## Goal of the exercise
The line containing "## 101.camp" and every line after it, through the end of the records below: repeat them exactly, nothing more.

________________

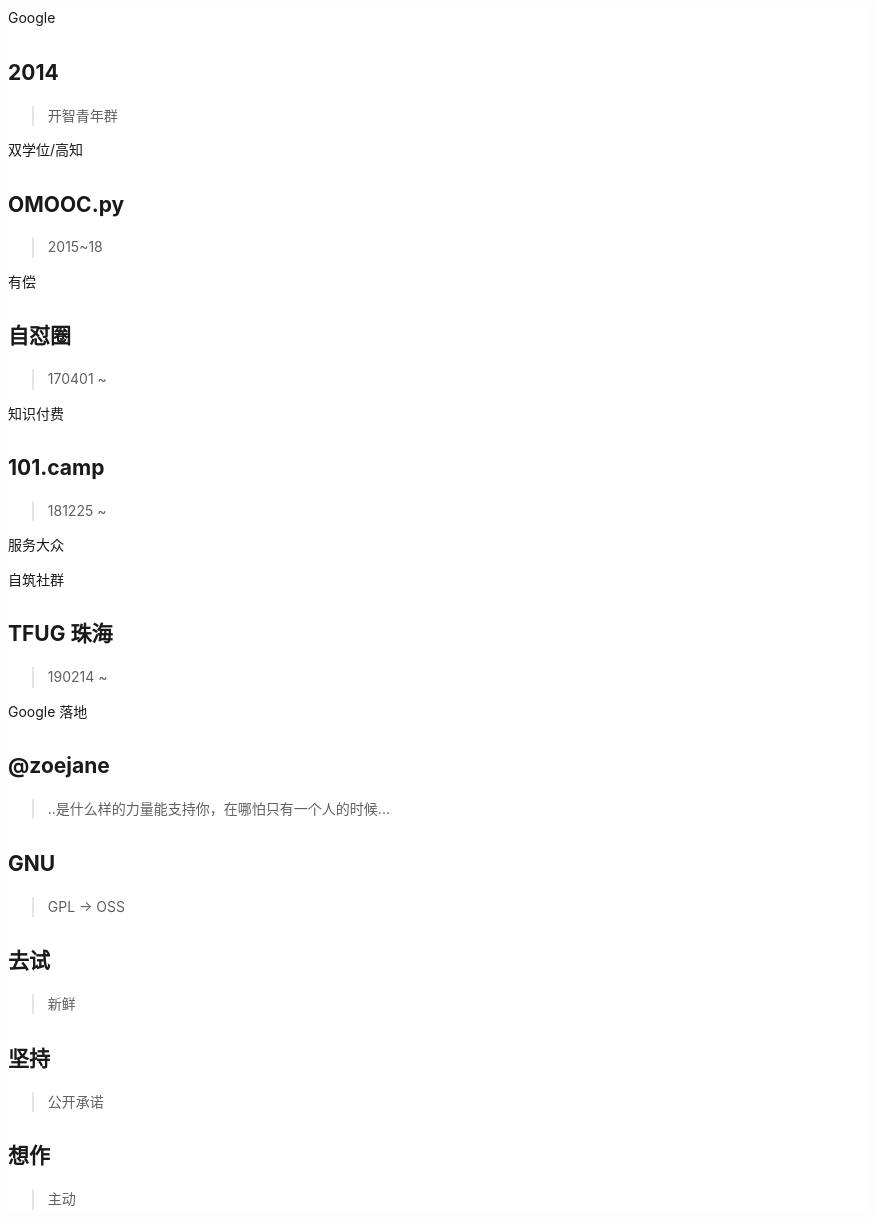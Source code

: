 Google


## 2014
> 开智青年群

双学位/高知

## OMOOC.py
> 2015~18

有偿


## 自怼圈
> 170401 ~ 

知识付费


## 101.camp
> 181225 ~ 

服务大众

自筑社群


## TFUG 珠海
> 190214 ~ 

Google 落地

## @zoejane 
> ..是什么样的力量能支持你，在哪怕只有一个人的时候...

## GNU
> GPL -> OSS


## 去试
> 新鲜


## 坚持
> 公开承诺


## 想作
> 主动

________________

## Task answer
## 101.camp
> 181225 ~ 

服务大众

自筑社群


## TFUG 珠海
> 190214 ~ 

Google 落地

## @zoejane 
> ..是什么样的力量能支持你，在哪怕只有一个人的时候...

## GNU
> GPL -> OSS


## 去试
> 新鲜


## 坚持
> 公开承诺


## 想作
> 主动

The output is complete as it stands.